Task directions
What must be handed in is the entire listing, exactly as written, with no pictures.

Input
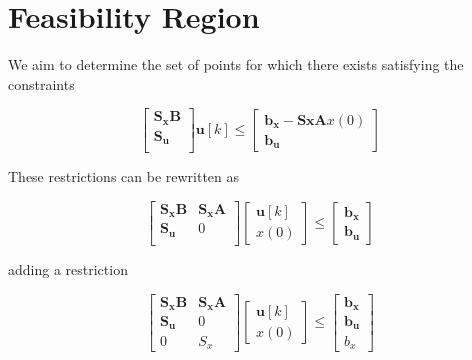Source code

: \section{Feasibility Region}
\label{section_reasibility_region}

We aim to determine the set  of points  for 
which there exists  satisfying the constraints

\noindent
\begin{equation}
    \left[
    \begin{matrix}
        \mathbf{S_x} \mathbf{B} \\
        \mathbf{S_u} \\
    \end{matrix}
    \right] \mathbf{u}[k] \le
    \left[
    \begin{matrix}
        \mathbf{b_x} - \mathbf{Sx} \mathbf{A} x(0) \\
        \mathbf{b_u}
    \end{matrix}
    \right]
\end{equation}

These restrictions can be rewritten as

\noindent
\begin{equation}
    \left[
    \begin{matrix}
        \mathbf{S_x} \mathbf{B} & \mathbf{S_x} \mathbf{A} \\
        \mathbf{S_u} & 0 \\
    \end{matrix}
    \right] 
    \left[
        \begin{matrix}
            \mathbf{u}[k] \\
            x(0)
        \end{matrix}
    \right]
    \le
    \left[
    \begin{matrix}
        \mathbf{b_x} \\
        \mathbf{b_u}
    \end{matrix}
    \right]
\end{equation}

\noindent
adding a restriction 

\noindent
\begin{equation}
    \left[
    \begin{matrix}
        \mathbf{S_x} \mathbf{B} & \mathbf{S_x} \mathbf{A} \\
        \mathbf{S_u} & 0 \\
        0 & S_x
    \end{matrix}
    \right] 
    \left[
        \begin{matrix}
            \mathbf{u}[k] \\
            x(0)
        \end{matrix}
    \right]
    \le
    \left[
    \begin{matrix}
        \mathbf{b_x} \\
        \mathbf{b_u} \\
        b_x
    \end{matrix}
    \right]
\end{equation}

Solution to the exercise
Source code

: \section{Feasibility Region}
\label{section_reasibility_region}

We aim to determine the set  of points  for 
which there exists  satisfying the constraints

\noindent
\begin{equation}
    \left[
    \begin{matrix}
        \mathbf{S_x} \mathbf{B} \\
        \mathbf{S_u} \\
    \end{matrix}
    \right] \mathbf{u}[k] \le
    \left[
    \begin{matrix}
        \mathbf{b_x} - \mathbf{Sx} \mathbf{A} x(0) \\
        \mathbf{b_u}
    \end{matrix}
    \right]
\end{equation}

These restrictions can be rewritten as

\noindent
\begin{equation}
    \left[
    \begin{matrix}
        \mathbf{S_x} \mathbf{B} & \mathbf{S_x} \mathbf{A} \\
        \mathbf{S_u} & 0 \\
    \end{matrix}
    \right] 
    \left[
        \begin{matrix}
            \mathbf{u}[k] \\
            x(0)
        \end{matrix}
    \right]
    \le
    \left[
    \begin{matrix}
        \mathbf{b_x} \\
        \mathbf{b_u}
    \end{matrix}
    \right]
\end{equation}

\noindent
adding a restriction 

\noindent
\begin{equation}
    \left[
    \begin{matrix}
        \mathbf{S_x} \mathbf{B} & \mathbf{S_x} \mathbf{A} \\
        \mathbf{S_u} & 0 \\
        0 & S_x
    \end{matrix}
    \right] 
    \left[
        \begin{matrix}
            \mathbf{u}[k] \\
            x(0)
        \end{matrix}
    \right]
    \le
    \left[
    \begin{matrix}
        \mathbf{b_x} \\
        \mathbf{b_u} \\
        b_x
    \end{matrix}
    \right]
\end{equation}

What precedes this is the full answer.